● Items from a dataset
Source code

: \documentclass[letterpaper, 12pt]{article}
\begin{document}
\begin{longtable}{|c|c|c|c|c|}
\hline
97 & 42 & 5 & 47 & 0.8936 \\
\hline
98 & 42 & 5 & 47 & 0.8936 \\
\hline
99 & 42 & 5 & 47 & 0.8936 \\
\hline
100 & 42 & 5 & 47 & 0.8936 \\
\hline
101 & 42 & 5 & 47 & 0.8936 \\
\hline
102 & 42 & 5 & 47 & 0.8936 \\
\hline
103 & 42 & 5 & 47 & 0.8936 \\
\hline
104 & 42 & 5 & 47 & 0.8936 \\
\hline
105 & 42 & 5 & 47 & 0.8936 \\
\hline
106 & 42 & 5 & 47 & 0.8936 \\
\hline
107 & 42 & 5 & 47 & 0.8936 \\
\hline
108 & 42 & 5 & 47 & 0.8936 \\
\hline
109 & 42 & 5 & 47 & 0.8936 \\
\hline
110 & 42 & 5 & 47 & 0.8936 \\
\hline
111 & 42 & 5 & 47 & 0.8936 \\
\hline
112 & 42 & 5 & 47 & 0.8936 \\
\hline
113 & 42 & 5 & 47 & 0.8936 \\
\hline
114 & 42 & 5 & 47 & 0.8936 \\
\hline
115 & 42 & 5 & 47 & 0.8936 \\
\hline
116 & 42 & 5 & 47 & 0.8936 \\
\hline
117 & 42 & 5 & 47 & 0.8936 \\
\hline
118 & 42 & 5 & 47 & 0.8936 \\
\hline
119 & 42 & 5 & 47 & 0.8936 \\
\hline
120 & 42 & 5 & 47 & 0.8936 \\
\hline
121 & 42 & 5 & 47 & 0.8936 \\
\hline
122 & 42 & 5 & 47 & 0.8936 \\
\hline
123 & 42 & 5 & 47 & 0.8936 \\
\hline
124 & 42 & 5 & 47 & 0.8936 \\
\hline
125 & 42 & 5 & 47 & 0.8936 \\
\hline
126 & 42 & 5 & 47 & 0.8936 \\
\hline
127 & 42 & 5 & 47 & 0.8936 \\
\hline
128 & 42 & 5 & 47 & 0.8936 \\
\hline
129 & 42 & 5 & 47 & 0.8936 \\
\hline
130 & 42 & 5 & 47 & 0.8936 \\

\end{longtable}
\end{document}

● WORK ITEM
Exact copies of the lines from the one containing "126 & 42 & 5 & 47 & 0.8936 \\" through the final line of the records are all the answer should hold.

● WRITTEN ANSWER
126 & 42 & 5 & 47 & 0.8936 \\
\hline
127 & 42 & 5 & 47 & 0.8936 \\
\hline
128 & 42 & 5 & 47 & 0.8936 \\
\hline
129 & 42 & 5 & 47 & 0.8936 \\
\hline
130 & 42 & 5 & 47 & 0.8936 \\

\end{longtable}
\end{document}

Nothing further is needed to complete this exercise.